EXERCISE GOAL: Your output should be the entries below, from the first line up to and including the line with "former: Proceed to", reproduced exactly and with no other lines.

((

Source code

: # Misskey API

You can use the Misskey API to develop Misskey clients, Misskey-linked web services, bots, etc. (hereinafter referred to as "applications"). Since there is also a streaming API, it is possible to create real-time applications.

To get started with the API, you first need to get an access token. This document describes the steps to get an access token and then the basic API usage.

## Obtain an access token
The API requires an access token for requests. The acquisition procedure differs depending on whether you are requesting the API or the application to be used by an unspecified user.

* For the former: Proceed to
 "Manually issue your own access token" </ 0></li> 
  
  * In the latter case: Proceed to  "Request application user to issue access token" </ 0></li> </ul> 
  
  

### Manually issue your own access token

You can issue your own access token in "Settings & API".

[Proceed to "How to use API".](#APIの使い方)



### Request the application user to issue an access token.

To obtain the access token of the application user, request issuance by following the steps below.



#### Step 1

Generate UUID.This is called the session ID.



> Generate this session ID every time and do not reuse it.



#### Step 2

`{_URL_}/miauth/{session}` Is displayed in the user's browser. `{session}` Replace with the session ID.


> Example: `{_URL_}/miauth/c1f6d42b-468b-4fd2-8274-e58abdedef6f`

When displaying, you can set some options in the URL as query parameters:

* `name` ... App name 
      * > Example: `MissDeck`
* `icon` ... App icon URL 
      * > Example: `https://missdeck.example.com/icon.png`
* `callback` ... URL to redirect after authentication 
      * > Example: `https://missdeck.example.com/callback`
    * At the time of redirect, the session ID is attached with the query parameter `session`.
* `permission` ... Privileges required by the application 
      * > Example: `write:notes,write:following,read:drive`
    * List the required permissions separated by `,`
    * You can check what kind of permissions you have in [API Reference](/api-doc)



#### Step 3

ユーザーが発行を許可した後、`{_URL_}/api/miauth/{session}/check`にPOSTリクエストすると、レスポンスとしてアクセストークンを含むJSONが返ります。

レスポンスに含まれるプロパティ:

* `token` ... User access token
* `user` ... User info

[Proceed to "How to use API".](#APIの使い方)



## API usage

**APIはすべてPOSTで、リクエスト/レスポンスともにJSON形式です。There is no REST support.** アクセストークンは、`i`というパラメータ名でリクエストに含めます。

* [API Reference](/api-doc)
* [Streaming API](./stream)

))

PROBLEM SOLUTION:
Source code

: # Misskey API

You can use the Misskey API to develop Misskey clients, Misskey-linked web services, bots, etc. (hereinafter referred to as "applications"). Since there is also a streaming API, it is possible to create real-time applications.

To get started with the API, you first need to get an access token. This document describes the steps to get an access token and then the basic API usage.

## Obtain an access token
The API requires an access token for requests. The acquisition procedure differs depending on whether you are requesting the API or the application to be used by an unspecified user.

* For the former: Proceed to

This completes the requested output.